Donations in memory of Jane Raley may be made payable to Northwestern University School of Law (note “Jane Raley Memorial Fund” in the subject line), Office of Alumni Relations and Development, Northwestern University School of Law, 375 East Chicago Avenue, Chicago, IL 60611. Or, to make a memorial gift online, visit http://giving.northwestern.edu/nu/cwc.

 

 

 

 

4 responses to “Jane Raley: Tenacious Advocate for the Wrongfully Convicted

  1. My grandson was convicted of 1st degree rape and lude. molestion He has never denied having sex with this girl. The judge said he had to be found guilty, if that being the case and testimony of most of the witnesses testimony was impeached, even the accuser. What was there to deliberate on? The jury did not want to convict, gave him 5 yrs on the first offense and 0 years on the second. I don’t understand how he can be found guilty with no evidence. This is crazy. He is in his 3rd prison and the last one, he was beaten badly by UAB, they did not even take him to a doctor, broken nose, spitting up blood and they did nothing. Please help me get my grandson home. He was only 17 when this all started and is now 21, he is a little different than most people and makes it hard for him. These prisons want the inmates there; because they are used as slaves, every one of them. Cheap labor and lock up. That is slavery. Once again, please help us.

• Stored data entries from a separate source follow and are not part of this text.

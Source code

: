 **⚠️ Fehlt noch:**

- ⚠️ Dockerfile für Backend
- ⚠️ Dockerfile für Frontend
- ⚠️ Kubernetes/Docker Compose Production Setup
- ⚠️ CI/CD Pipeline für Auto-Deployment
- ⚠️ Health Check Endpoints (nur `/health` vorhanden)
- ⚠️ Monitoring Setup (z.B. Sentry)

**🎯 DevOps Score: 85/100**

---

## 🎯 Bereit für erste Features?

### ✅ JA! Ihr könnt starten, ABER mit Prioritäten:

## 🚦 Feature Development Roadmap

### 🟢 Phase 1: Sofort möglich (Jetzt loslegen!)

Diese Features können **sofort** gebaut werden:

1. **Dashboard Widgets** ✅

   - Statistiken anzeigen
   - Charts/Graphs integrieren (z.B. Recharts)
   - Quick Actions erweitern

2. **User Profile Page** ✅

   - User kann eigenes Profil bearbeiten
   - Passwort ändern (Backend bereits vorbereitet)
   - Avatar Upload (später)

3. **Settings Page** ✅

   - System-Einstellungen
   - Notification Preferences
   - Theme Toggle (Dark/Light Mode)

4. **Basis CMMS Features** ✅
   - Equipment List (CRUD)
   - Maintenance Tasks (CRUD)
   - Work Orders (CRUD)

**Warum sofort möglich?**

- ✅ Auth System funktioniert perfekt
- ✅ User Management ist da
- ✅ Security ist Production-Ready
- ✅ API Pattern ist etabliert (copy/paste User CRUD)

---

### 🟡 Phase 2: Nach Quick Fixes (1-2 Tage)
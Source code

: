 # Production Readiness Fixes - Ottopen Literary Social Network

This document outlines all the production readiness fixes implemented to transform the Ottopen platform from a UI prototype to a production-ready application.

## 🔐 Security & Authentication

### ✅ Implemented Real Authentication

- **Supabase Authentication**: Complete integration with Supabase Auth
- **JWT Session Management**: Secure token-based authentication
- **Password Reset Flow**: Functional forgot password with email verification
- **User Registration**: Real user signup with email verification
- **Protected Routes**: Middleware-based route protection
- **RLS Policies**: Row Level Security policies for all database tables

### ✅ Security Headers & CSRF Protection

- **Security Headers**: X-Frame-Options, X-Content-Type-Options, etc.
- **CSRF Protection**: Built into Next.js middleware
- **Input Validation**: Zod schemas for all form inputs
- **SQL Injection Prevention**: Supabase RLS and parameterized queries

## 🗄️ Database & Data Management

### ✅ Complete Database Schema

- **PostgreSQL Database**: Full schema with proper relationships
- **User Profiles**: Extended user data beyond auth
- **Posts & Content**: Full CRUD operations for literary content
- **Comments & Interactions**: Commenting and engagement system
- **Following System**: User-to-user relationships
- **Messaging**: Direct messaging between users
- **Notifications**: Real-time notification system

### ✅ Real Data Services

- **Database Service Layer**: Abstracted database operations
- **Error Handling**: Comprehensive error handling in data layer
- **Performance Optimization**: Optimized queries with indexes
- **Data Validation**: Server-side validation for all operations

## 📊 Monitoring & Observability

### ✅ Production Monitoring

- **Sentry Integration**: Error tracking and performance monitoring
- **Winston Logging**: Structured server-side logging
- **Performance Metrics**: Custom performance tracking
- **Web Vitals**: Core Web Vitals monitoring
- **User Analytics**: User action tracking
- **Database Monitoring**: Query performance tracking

  2. this is a beautiful and fitting tribute to a woman who worked so tirelessly to pursue justice, right some terrible wrongs, and free more than one of my favorite fellow Exonerees. the world is a little sadder and darker because the light that she was has dimmed, and she is so sorely missed and mourned by those who were privileged to have known and loved her. I only wish I had been among them. thank you for letting those of us who did not get to meet her personally know her, at least a little.

  3. Diana van Deusen

    I knew Jane in high school and am simultaneously blown away and not surprised that she went on to do such great acts of heroism. My heart-felt condolences to her family, as it was a great loss.

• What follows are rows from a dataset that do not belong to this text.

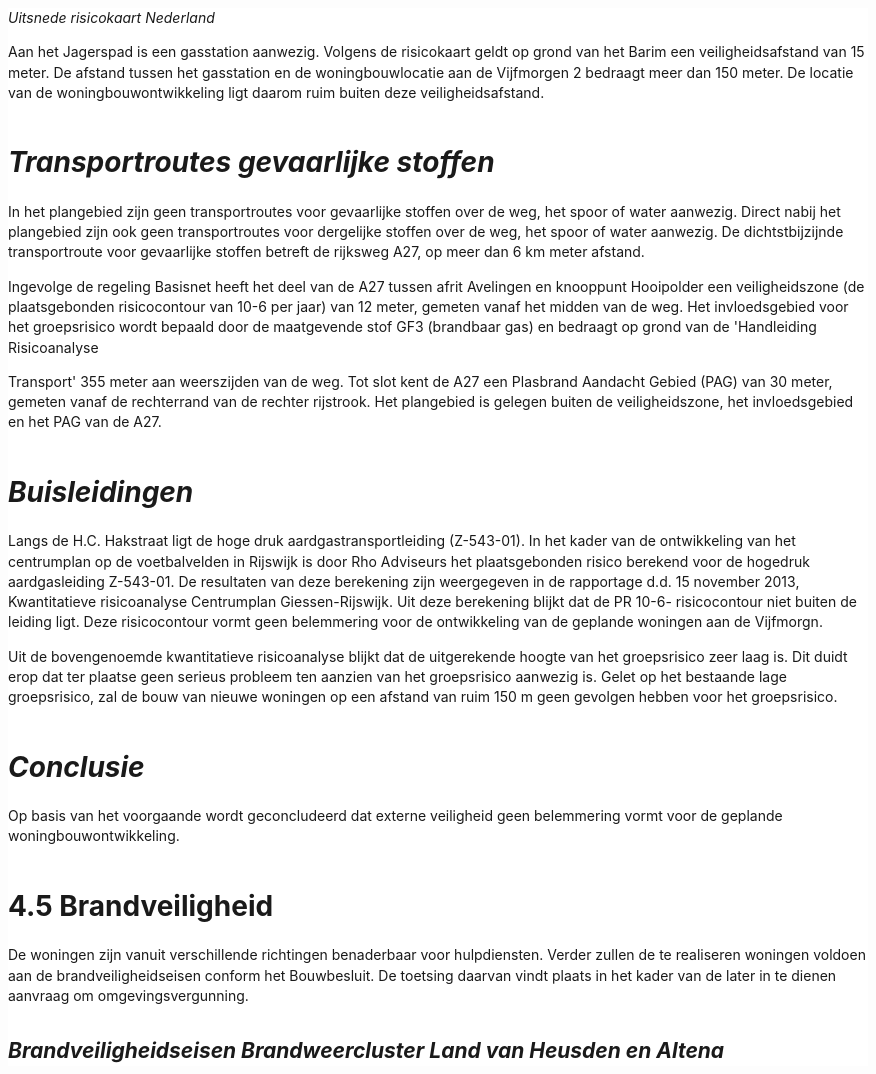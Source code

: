 *Uitsnede risicokaart Nederland*

Aan het Jagerspad is een gasstation aanwezig. Volgens de risicokaart geldt op grond van het Barim een veiligheidsafstand van 15 meter. De afstand tussen het gasstation en de woningbouwlocatie aan de Vijfmorgen 2 bedraagt meer dan 150 meter. De locatie van de woningbouwontwikkeling ligt daarom ruim buiten deze veiligheidsafstand.

# *Transportroutes gevaarlijke stoffen*

In het plangebied zijn geen transportroutes voor gevaarlijke stoffen over de weg, het spoor of water aanwezig. Direct nabij het plangebied zijn ook geen transportroutes voor dergelijke stoffen over de weg, het spoor of water aanwezig. De dichtstbijzijnde transportroute voor gevaarlijke stoffen betreft de rijksweg A27, op meer dan 6 km meter afstand.

Ingevolge de regeling Basisnet heeft het deel van de A27 tussen afrit Avelingen en knooppunt Hooipolder een veiligheidszone (de plaatsgebonden risicocontour van 10-6 per jaar) van 12 meter, gemeten vanaf het midden van de weg. Het invloedsgebied voor het groepsrisico wordt bepaald door de maatgevende stof GF3 (brandbaar gas) en bedraagt op grond van de 'Handleiding Risicoanalyse

Transport' 355 meter aan weerszijden van de weg. Tot slot kent de A27 een Plasbrand Aandacht Gebied (PAG) van 30 meter, gemeten vanaf de rechterrand van de rechter rijstrook. Het plangebied is gelegen buiten de veiligheidszone, het invloedsgebied en het PAG van de A27.

# *Buisleidingen*

Langs de H.C. Hakstraat ligt de hoge druk aardgastransportleiding (Z-543-01). In het kader van de ontwikkeling van het centrumplan op de voetbalvelden in Rijswijk is door Rho Adviseurs het plaatsgebonden risico berekend voor de hogedruk aardgasleiding Z-543-01. De resultaten van deze berekening zijn weergegeven in de rapportage d.d. 15 november 2013, Kwantitatieve risicoanalyse Centrumplan Giessen-Rijswijk. Uit deze berekening blijkt dat de PR 10-6- risicocontour niet buiten de leiding ligt. Deze risicocontour vormt geen belemmering voor de ontwikkeling van de geplande woningen aan de Vijfmorgn.

Uit de bovengenoemde kwantitatieve risicoanalyse blijkt dat de uitgerekende hoogte van het groepsrisico zeer laag is. Dit duidt erop dat ter plaatse geen serieus probleem ten aanzien van het groepsrisico aanwezig is. Gelet op het bestaande lage groepsrisico, zal de bouw van nieuwe woningen op een afstand van ruim 150 m geen gevolgen hebben voor het groepsrisico.

# *Conclusie*

Op basis van het voorgaande wordt geconcludeerd dat externe veiligheid geen belemmering vormt voor de geplande woningbouwontwikkeling.

# **4.5 Brandveiligheid**

De woningen zijn vanuit verschillende richtingen benaderbaar voor hulpdiensten. Verder zullen de te realiseren woningen voldoen aan de brandveiligheidseisen conform het Bouwbesluit. De toetsing daarvan vindt plaats in het kader van de later in te dienen aanvraag om omgevingsvergunning.

## *Brandveiligheidseisen Brandweercluster Land van Heusden en Altena*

  4. I am sorry to hear of her death. I certainly didn’t know her personally but as one that is saddened and horrified with all the many people that are incarcerated and innocent of any crime, I know how passionate those of us feel about trying to help free the innocent. We have an epidemic in this country of wrongful convictions. I believe it is largely due to prosecutors abusing their power and not facing any consequence as a result. We need tougher laws to hold prosecutors accountable. They are elected officials. They are abusing their power in my opinion for nothing else but to try to make themselves look better or advance in their career. Kevin Crane, a prosecutor for Ryan Ferguson is now a Judge. He knew or should have known Ryan Ferguson was innocent. He wanted to advance his career and didn’t mind ruining lives to do it.